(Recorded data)
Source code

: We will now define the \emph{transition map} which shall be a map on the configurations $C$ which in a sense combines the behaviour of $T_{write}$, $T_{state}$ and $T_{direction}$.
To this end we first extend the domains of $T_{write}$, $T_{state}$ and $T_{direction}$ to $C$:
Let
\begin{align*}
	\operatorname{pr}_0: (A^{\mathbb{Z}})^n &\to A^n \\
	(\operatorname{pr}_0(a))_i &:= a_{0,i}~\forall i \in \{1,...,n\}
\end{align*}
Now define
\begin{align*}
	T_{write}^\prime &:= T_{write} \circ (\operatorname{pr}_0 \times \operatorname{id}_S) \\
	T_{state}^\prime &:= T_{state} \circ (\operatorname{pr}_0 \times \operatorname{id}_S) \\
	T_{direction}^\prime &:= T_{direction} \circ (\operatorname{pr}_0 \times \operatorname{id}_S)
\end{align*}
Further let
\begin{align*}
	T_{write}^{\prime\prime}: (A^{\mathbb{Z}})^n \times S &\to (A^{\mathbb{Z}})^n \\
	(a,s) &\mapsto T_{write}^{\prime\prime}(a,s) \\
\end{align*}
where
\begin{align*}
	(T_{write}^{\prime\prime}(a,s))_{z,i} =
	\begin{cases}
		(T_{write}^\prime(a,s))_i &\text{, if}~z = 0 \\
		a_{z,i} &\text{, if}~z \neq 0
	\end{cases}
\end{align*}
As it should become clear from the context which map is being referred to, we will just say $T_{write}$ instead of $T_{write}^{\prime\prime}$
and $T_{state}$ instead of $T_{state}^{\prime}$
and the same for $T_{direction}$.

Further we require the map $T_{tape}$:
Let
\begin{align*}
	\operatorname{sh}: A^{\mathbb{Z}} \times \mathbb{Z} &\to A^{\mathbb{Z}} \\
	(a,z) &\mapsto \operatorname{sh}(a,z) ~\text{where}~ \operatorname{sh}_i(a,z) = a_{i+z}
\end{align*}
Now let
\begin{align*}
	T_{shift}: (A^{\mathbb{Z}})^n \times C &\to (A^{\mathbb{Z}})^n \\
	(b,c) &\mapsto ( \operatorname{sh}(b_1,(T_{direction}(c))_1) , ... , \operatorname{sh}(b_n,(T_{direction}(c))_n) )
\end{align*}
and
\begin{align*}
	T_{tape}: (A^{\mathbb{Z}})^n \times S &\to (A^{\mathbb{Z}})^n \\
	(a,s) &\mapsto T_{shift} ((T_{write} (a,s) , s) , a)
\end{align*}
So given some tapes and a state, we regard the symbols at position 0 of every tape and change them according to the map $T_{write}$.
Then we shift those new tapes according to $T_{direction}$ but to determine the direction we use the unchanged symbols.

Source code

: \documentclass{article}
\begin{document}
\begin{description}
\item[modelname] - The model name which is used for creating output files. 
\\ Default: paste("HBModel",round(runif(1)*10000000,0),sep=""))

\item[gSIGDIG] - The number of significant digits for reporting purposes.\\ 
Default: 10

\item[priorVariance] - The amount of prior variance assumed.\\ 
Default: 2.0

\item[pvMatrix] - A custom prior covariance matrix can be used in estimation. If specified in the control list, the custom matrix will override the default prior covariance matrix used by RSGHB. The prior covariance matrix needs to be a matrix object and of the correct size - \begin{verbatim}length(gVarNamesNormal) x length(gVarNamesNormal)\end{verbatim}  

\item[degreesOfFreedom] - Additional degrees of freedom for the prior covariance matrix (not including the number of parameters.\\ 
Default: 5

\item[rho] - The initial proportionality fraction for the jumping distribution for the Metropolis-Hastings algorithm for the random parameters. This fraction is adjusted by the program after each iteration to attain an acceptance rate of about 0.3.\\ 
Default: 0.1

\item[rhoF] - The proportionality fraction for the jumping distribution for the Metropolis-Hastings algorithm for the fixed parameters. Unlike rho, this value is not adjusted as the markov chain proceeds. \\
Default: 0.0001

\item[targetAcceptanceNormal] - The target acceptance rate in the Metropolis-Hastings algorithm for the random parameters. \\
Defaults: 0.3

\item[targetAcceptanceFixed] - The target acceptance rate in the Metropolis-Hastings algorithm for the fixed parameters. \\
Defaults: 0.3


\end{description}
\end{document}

> Exercise: Would you set down all the lines above, exactly and in full?

> Task response:
Source code

: We will now define the \emph{transition map} which shall be a map on the configurations $C$ which in a sense combines the behaviour of $T_{write}$, $T_{state}$ and $T_{direction}$.
To this end we first extend the domains of $T_{write}$, $T_{state}$ and $T_{direction}$ to $C$:
Let
\begin{align*}
	\operatorname{pr}_0: (A^{\mathbb{Z}})^n &\to A^n \\
	(\operatorname{pr}_0(a))_i &:= a_{0,i}~\forall i \in \{1,...,n\}
\end{align*}
Now define
\begin{align*}
	T_{write}^\prime &:= T_{write} \circ (\operatorname{pr}_0 \times \operatorname{id}_S) \\
	T_{state}^\prime &:= T_{state} \circ (\operatorname{pr}_0 \times \operatorname{id}_S) \\
	T_{direction}^\prime &:= T_{direction} \circ (\operatorname{pr}_0 \times \operatorname{id}_S)
\end{align*}
Further let
\begin{align*}
	T_{write}^{\prime\prime}: (A^{\mathbb{Z}})^n \times S &\to (A^{\mathbb{Z}})^n \\
	(a,s) &\mapsto T_{write}^{\prime\prime}(a,s) \\
\end{align*}
where
\begin{align*}
	(T_{write}^{\prime\prime}(a,s))_{z,i} =
	\begin{cases}
		(T_{write}^\prime(a,s))_i &\text{, if}~z = 0 \\
		a_{z,i} &\text{, if}~z \neq 0
	\end{cases}
\end{align*}
As it should become clear from the context which map is being referred to, we will just say $T_{write}$ instead of $T_{write}^{\prime\prime}$
and $T_{state}$ instead of $T_{state}^{\prime}$
and the same for $T_{direction}$.

Further we require the map $T_{tape}$:
Let
\begin{align*}
	\operatorname{sh}: A^{\mathbb{Z}} \times \mathbb{Z} &\to A^{\mathbb{Z}} \\
	(a,z) &\mapsto \operatorname{sh}(a,z) ~\text{where}~ \operatorname{sh}_i(a,z) = a_{i+z}
\end{align*}
Now let
\begin{align*}
	T_{shift}: (A^{\mathbb{Z}})^n \times C &\to (A^{\mathbb{Z}})^n \\
	(b,c) &\mapsto ( \operatorname{sh}(b_1,(T_{direction}(c))_1) , ... , \operatorname{sh}(b_n,(T_{direction}(c))_n) )
\end{align*}
and
\begin{align*}
	T_{tape}: (A^{\mathbb{Z}})^n \times S &\to (A^{\mathbb{Z}})^n \\
	(a,s) &\mapsto T_{shift} ((T_{write} (a,s) , s) , a)
\end{align*}
So given some tapes and a state, we regard the symbols at position 0 of every tape and change them according to the map $T_{write}$.
Then we shift those new tapes according to $T_{direction}$ but to determine the direction we use the unchanged symbols.

Source code

: \documentclass{article}
\begin{document}
\begin{description}
\item[modelname] - The model name which is used for creating output files. 
\\ Default: paste("HBModel",round(runif(1)*10000000,0),sep=""))

\item[gSIGDIG] - The number of significant digits for reporting purposes.\\ 
Default: 10

\item[priorVariance] - The amount of prior variance assumed.\\ 
Default: 2.0

\item[pvMatrix] - A custom prior covariance matrix can be used in estimation. If specified in the control list, the custom matrix will override the default prior covariance matrix used by RSGHB. The prior covariance matrix needs to be a matrix object and of the correct size - \begin{verbatim}length(gVarNamesNormal) x length(gVarNamesNormal)\end{verbatim}  

\item[degreesOfFreedom] - Additional degrees of freedom for the prior covariance matrix (not including the number of parameters.\\ 
Default: 5

\item[rho] - The initial proportionality fraction for the jumping distribution for the Metropolis-Hastings algorithm for the random parameters. This fraction is adjusted by the program after each iteration to attain an acceptance rate of about 0.3.\\ 
Default: 0.1

\item[rhoF] - The proportionality fraction for the jumping distribution for the Metropolis-Hastings algorithm for the fixed parameters. Unlike rho, this value is not adjusted as the markov chain proceeds. \\
Default: 0.0001

\item[targetAcceptanceNormal] - The target acceptance rate in the Metropolis-Hastings algorithm for the random parameters. \\
Defaults: 0.3

\item[targetAcceptanceFixed] - The target acceptance rate in the Metropolis-Hastings algorithm for the fixed parameters. \\
Defaults: 0.3


\end{description}
\end{document}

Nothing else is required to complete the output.